Senate Republicans on Wednesday rejected a long-shot legislative maneuver from Democrats aimed at reversing the Department of Veterans Affairs’ abrupt re-implementation of an abortion ban for veterans and their dependents.
Senators voted 48-50 for a procedural motion advancing a Congressional Review Act resolution, a mechanism that allows Congress to overturn certain federal agency rules.
Republican Sens. Susan Collins, R-Maine, and Lisa Murkowski, R-Alaska, joined Democrats in supporting the motion. Collins and Murkowski, who have historically supported abortion rights, also bucked their party in 2023, when Republicans used a CRA to unsuccessfully try to overturn Biden’s rule to allow the VA to provide abortion services.
The effort was always unlikely to succeed, given that CRA resolutions must be adopted in the House and Senate and Republicans control both chambers. But when Democrats announced the plan in January, they argued it would force Republicans to go on the record about abortion coverage for veterans and their dependents under the limited circumstances that the Biden administration allowed.
Meanwhile, Republicans argued the Biden-era policy was a matter of federal overreach, given that the VA did not cover abortions prior to 2022.
Still, the vote gave Democrats another opportunity to push back against the GOP’s ongoing — and politically unpopular — efforts to further restrict abortion access nationwide.
“We simply can’t let the Trump administration deprive women veterans of the care they need when they most need it,” Sen. Richard Blumenthal, D-Conn., the top Democrat on the Senate Veterans’ Affairs Committee, said at a news conference ahead of the vote.
Several Democrats — including Blumenthal, Sen. Mazie Hirono, D-Hawaii, and Sen.
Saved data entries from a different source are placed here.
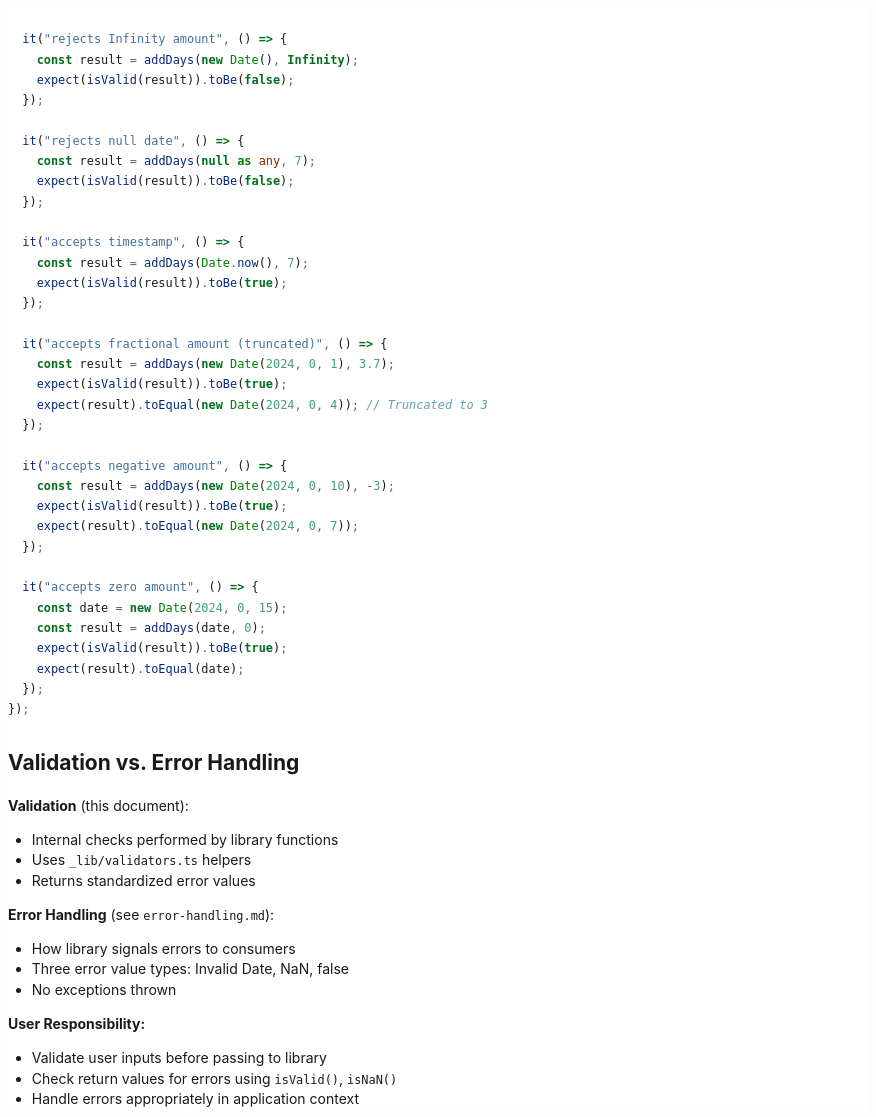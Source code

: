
 ```typescript

  it("rejects Infinity amount", () => {
    const result = addDays(new Date(), Infinity);
    expect(isValid(result)).toBe(false);
  });

  it("rejects null date", () => {
    const result = addDays(null as any, 7);
    expect(isValid(result)).toBe(false);
  });

  it("accepts timestamp", () => {
    const result = addDays(Date.now(), 7);
    expect(isValid(result)).toBe(true);
  });

  it("accepts fractional amount (truncated)", () => {
    const result = addDays(new Date(2024, 0, 1), 3.7);
    expect(isValid(result)).toBe(true);
    expect(result).toEqual(new Date(2024, 0, 4)); // Truncated to 3
  });

  it("accepts negative amount", () => {
    const result = addDays(new Date(2024, 0, 10), -3);
    expect(isValid(result)).toBe(true);
    expect(result).toEqual(new Date(2024, 0, 7));
  });

  it("accepts zero amount", () => {
    const date = new Date(2024, 0, 15);
    const result = addDays(date, 0);
    expect(isValid(result)).toBe(true);
    expect(result).toEqual(date);
  });
});
```

## Validation vs. Error Handling

**Validation** (this document):
- Internal checks performed by library functions
- Uses `_lib/validators.ts` helpers
- Returns standardized error values

**Error Handling** (see `error-handling.md`):
- How library signals errors to consumers
- Three error value types: Invalid Date, NaN, false
- No exceptions thrown

**User Responsibility:**
- Validate user inputs before passing to library
- Check return values for errors using `isValid()`, `isNaN()`
- Handle errors appropriately in application context
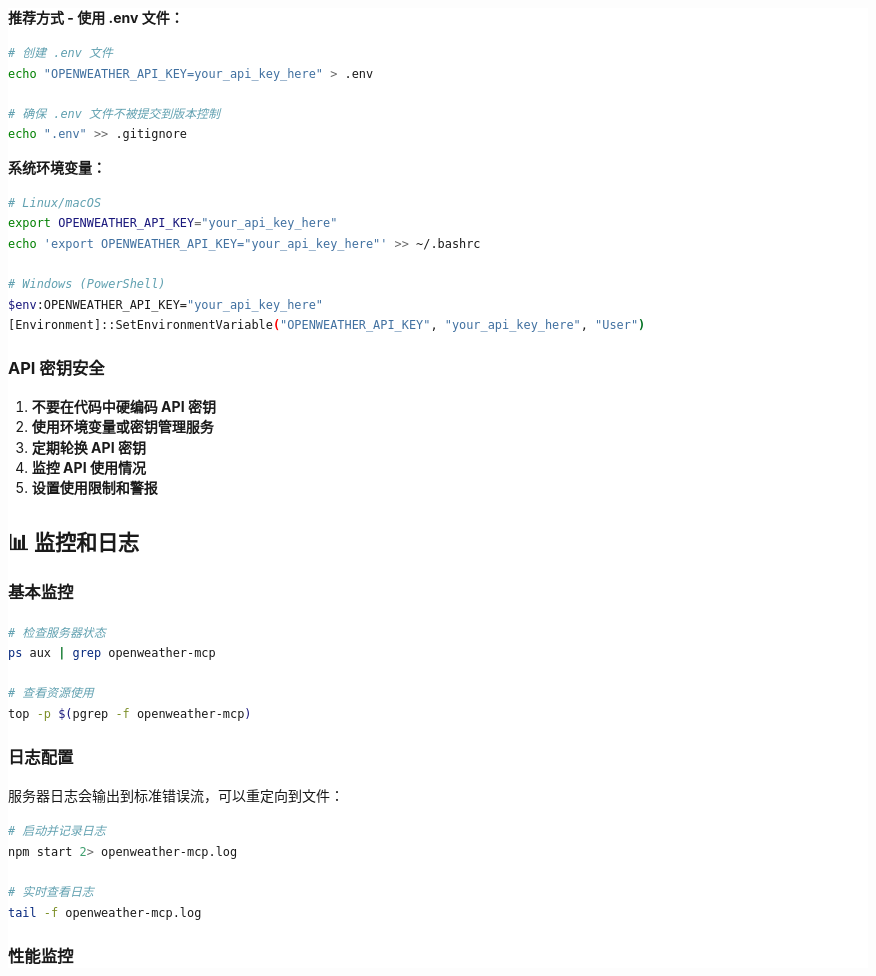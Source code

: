 **推荐方式 - 使用 .env 文件：**

```bash
# 创建 .env 文件
echo "OPENWEATHER_API_KEY=your_api_key_here" > .env

# 确保 .env 文件不被提交到版本控制
echo ".env" >> .gitignore
```

**系统环境变量：**

```bash
# Linux/macOS
export OPENWEATHER_API_KEY="your_api_key_here"
echo 'export OPENWEATHER_API_KEY="your_api_key_here"' >> ~/.bashrc

# Windows (PowerShell)
$env:OPENWEATHER_API_KEY="your_api_key_here"
[Environment]::SetEnvironmentVariable("OPENWEATHER_API_KEY", "your_api_key_here", "User")
```

### API 密钥安全

1. **不要在代码中硬编码 API 密钥**
2. **使用环境变量或密钥管理服务**
3. **定期轮换 API 密钥**
4. **监控 API 使用情况**
5. **设置使用限制和警报**

## 📊 监控和日志

### 基本监控

```bash
# 检查服务器状态
ps aux | grep openweather-mcp

# 查看资源使用
top -p $(pgrep -f openweather-mcp)
```

### 日志配置

服务器日志会输出到标准错误流，可以重定向到文件：

```bash
# 启动并记录日志
npm start 2> openweather-mcp.log

# 实时查看日志
tail -f openweather-mcp.log
```

### 性能监控
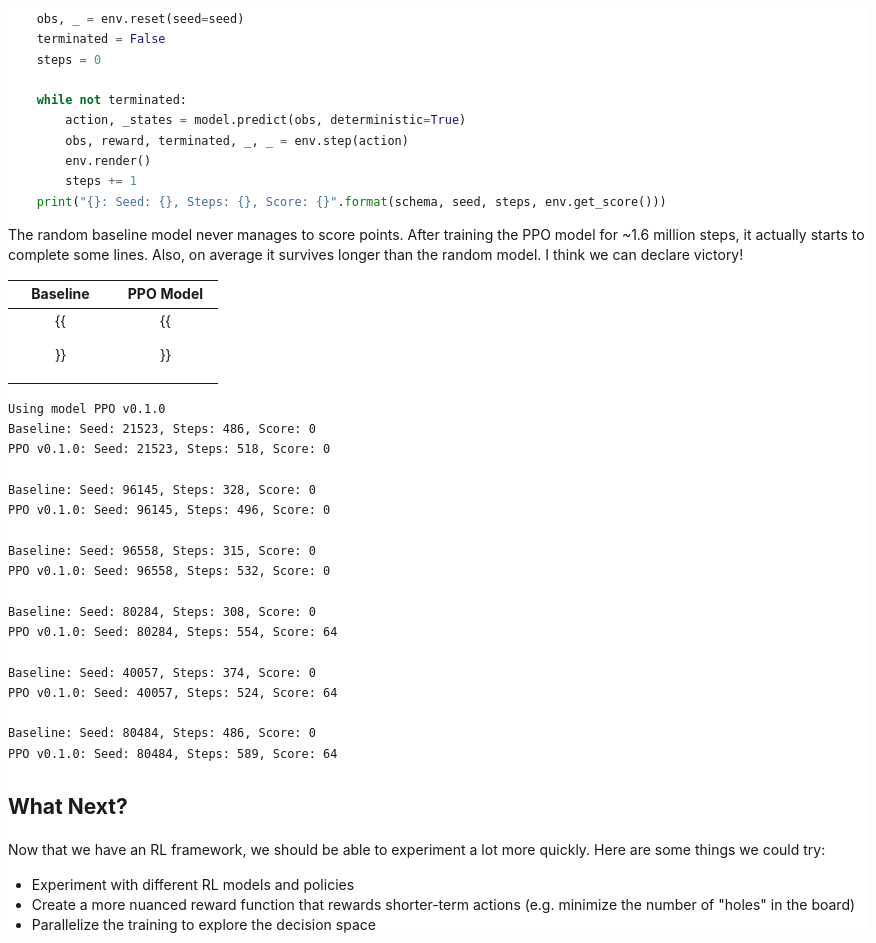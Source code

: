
 ```python
    obs, _ = env.reset(seed=seed)
    terminated = False
    steps = 0

    while not terminated:
        action, _states = model.predict(obs, deterministic=True)
        obs, reward, terminated, _, _ = env.step(action)
        env.render()
        steps += 1
    print("{}: Seed: {}, Steps: {}, Score: {}".format(schema, seed, steps, env.get_score()))
```

The random baseline model never manages to score points. After training the PPO model for ~1.6 million steps, it actually starts to complete some lines. Also, on average it survives longer than the random model. I think we can declare victory!

Baseline                   |  PPO Model
:-------------------------:|:-------------------------:
{{<figure src="/img/blog/2023-10-31-reinforcement-learning-model-versioning-and-tetris/baseline.gif">}}  |  {{<figure src="/img/blog/2023-10-31-reinforcement-learning-model-versioning-and-tetris/pp0.gif">}}

```
Using model PPO v0.1.0
Baseline: Seed: 21523, Steps: 486, Score: 0
PPO v0.1.0: Seed: 21523, Steps: 518, Score: 0

Baseline: Seed: 96145, Steps: 328, Score: 0
PPO v0.1.0: Seed: 96145, Steps: 496, Score: 0

Baseline: Seed: 96558, Steps: 315, Score: 0
PPO v0.1.0: Seed: 96558, Steps: 532, Score: 0

Baseline: Seed: 80284, Steps: 308, Score: 0
PPO v0.1.0: Seed: 80284, Steps: 554, Score: 64

Baseline: Seed: 40057, Steps: 374, Score: 0
PPO v0.1.0: Seed: 40057, Steps: 524, Score: 64

Baseline: Seed: 80484, Steps: 486, Score: 0
PPO v0.1.0: Seed: 80484, Steps: 589, Score: 64
```

## What Next?

Now that we have an RL framework, we should be able to experiment a lot more quickly. Here are some things we could try:

- Experiment with different RL models and policies
- Create a more nuanced reward function that rewards shorter-term actions (e.g. minimize the number of "holes" in the board)
- Parallelize the training to explore the decision space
Jeanne Shaheen, D-N.H. — called for Republicans to support the measure in comments on the Senate floor before the vote.
The Biden administration made limited abortion procedures and counseling — in cases of rape, incest or when a pregnancy endangered the mother’s health — available to veterans and their dependents enrolled in the VA health care system beginning in late 2022, after the Supreme Court’s overruling of Roe v. Wade.
But the Trump administration abruptly reversed the policy in December, citing a Justice Department memo that concluded the Biden rule was not legally sound, as MS NOW first reported. The DOJ’s interpretation allowed the VA rule to take effect more than a month earlier than it would have under the normal regulatory timeline.